Large studies by the U.S. Environmental Protection Agency and the Consumer Product Safety Commission have not found evidence linking synthetic turf use to increased health risks for athletes. Nantucket’s sole source aquifer is an important resource, and the proposed turf system would include engineered drainage and containment layers specifically designed to manage runoff and protect underlying soils and groundwater. Something our current grass fields are not engineered to do. Weston and Sampson, the environmental consulting firm retained by Nantucket Public Schools to independently review the science and testing associated with the proposed field materials, recommended testing the specific lot of turf intended for installation before it ships to the island. This reflects a balanced and responsible approach that prioritizes both environmental protection and the safety of Nantucket’s students.
Environmental tradeoffs should also be part of the discussion. Maintaining heavily used grass fields requires irrigation, fertilizers, herbicides, pesticides, and fuel powered mowing equipment. Grass fields require roughly 1.7 million gallons of water per field annually along with repeated chemical treatments to remain playable. Turf does not.
Concerns about microplastics also deserve perspective. Microplastics are now found throughout the modern environment and research suggests major sources of microplastics include tire wear and synthetic textiles, which contribute significantly more to environmental microplastics than athletic fields.
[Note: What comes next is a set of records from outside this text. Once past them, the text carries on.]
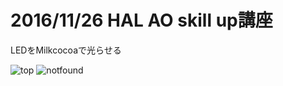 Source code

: # 2016/11/26 HAL AO skill up講座

LEDをMilkcocoaで光らせる

![top](https://www.dropbox.com/s/77som5msyrraiox/top.PNG?dl=0)
![notfound](https://www.dropbox.com/s/5vjjuywd3dxqjhy/notfound.PNG?dl=0)
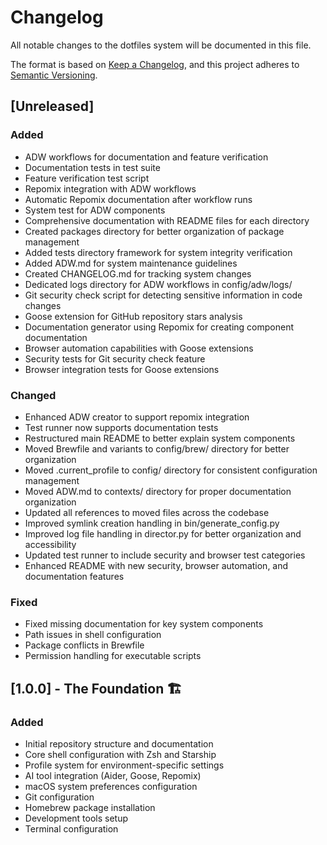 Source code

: # Changelog

All notable changes to the dotfiles system will be documented in this file.

The format is based on [Keep a Changelog](https://keepachangelog.com/en/1.0.0/),
and this project adheres to [Semantic Versioning](https://semver.org/spec/v2.0.0.html).

## [Unreleased]

### Added
- ADW workflows for documentation and feature verification
- Documentation tests in test suite
- Feature verification test script
- Repomix integration with ADW workflows
- Automatic Repomix documentation after workflow runs
- System test for ADW components
- Comprehensive documentation with README files for each directory
- Created packages directory for better organization of package management
- Added tests directory framework for system integrity verification
- Added ADW.md for system maintenance guidelines
- Created CHANGELOG.md for tracking system changes
- Dedicated logs directory for ADW workflows in config/adw/logs/
- Git security check script for detecting sensitive information in code changes
- Goose extension for GitHub repository stars analysis
- Documentation generator using Repomix for creating component documentation
- Browser automation capabilities with Goose extensions
- Security tests for Git security check feature
- Browser integration tests for Goose extensions

### Changed
- Enhanced ADW creator to support repomix integration
- Test runner now supports documentation tests
- Restructured main README to better explain system components
- Moved Brewfile and variants to config/brew/ directory for better organization
- Moved .current_profile to config/ directory for consistent configuration management
- Moved ADW.md to contexts/ directory for proper documentation organization
- Updated all references to moved files across the codebase
- Improved symlink creation handling in bin/generate_config.py
- Improved log file handling in director.py for better organization and accessibility
- Updated test runner to include security and browser test categories
- Enhanced README with new security, browser automation, and documentation features

### Fixed
- Fixed missing documentation for key system components
- Path issues in shell configuration
- Package conflicts in Brewfile
- Permission handling for executable scripts

## [1.0.0] - The Foundation 🏗️

### Added
- Initial repository structure and documentation
- Core shell configuration with Zsh and Starship
- Profile system for environment-specific settings
- AI tool integration (Aider, Goose, Repomix)
- macOS system preferences configuration
- Git configuration
- Homebrew package installation
- Development tools setup
- Terminal configuration 
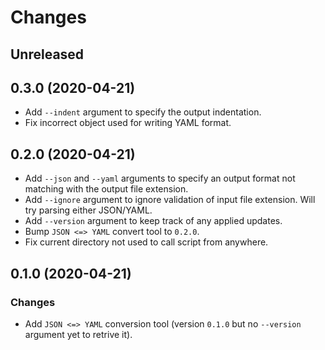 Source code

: 
Changes
=======

Unreleased
---------------------

0.3.0 (2020-04-21)
---------------------

* Add ``--indent`` argument to specify the output indentation.
* Fix incorrect object used for writing YAML format.

0.2.0 (2020-04-21)
---------------------

* Add ``--json`` and ``--yaml`` arguments to specify an output format not matching with the output file extension.
* Add ``--ignore`` argument to ignore validation of input file extension. Will try parsing either JSON/YAML.
* Add ``--version`` argument to keep track of any applied updates. 
* Bump ``JSON <=> YAML`` convert tool to ``0.2.0``.
* Fix current directory not used to call script from anywhere.

0.1.0 (2020-04-21)
---------------------

### Changes

* Add ``JSON <=> YAML`` conversion tool (version ``0.1.0`` but no ``--version`` argument yet to retrive it).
Injury claims should also be viewed in the context of Nantucket’s real conditions. Many studies compare synthetic turf to well maintained grass. That is not the choice Nantucket faces. Our fields absorb about 1,300 hours of play each year, and it shows. The relevant question for Nantucket athletes is whether an overused, deteriorating grass field is safer than a consistent surface designed to handle heavy use.
If we do not convert one field to turf, Nantucket Public Schools may face difficult decisions. Continued closures, limited play, expensive repairs, and heavy water and chemical use are likely. In the worst case, schools could be forced to limit sports participation simply to keep fields playable. That would run directly counter to what most parents want for their children. We should be expanding opportunities for kids to be active, not restricting them.
Anyone who walks our fields after a full season of use can see the reality for themselves.
It is also important to remember that this project is about more than a playing surface. The proposal includes ADA-compliant grandstands, a new track, dark sky-compliant lighting, and improved facilities that will make the stadium more accessible to families and residents.
For anyone who struggles to reach the stands to watch a game or attend graduation, these improvements matter. For residents who would welcome a safe and reliable track for walking and exercise, they matter as well.
Nantucket has always been a community that shows up for its kids. On May 4th our community has the opportunity to come together and support the Nantucket Public Schools athletic facilities plan. We hope to see you there.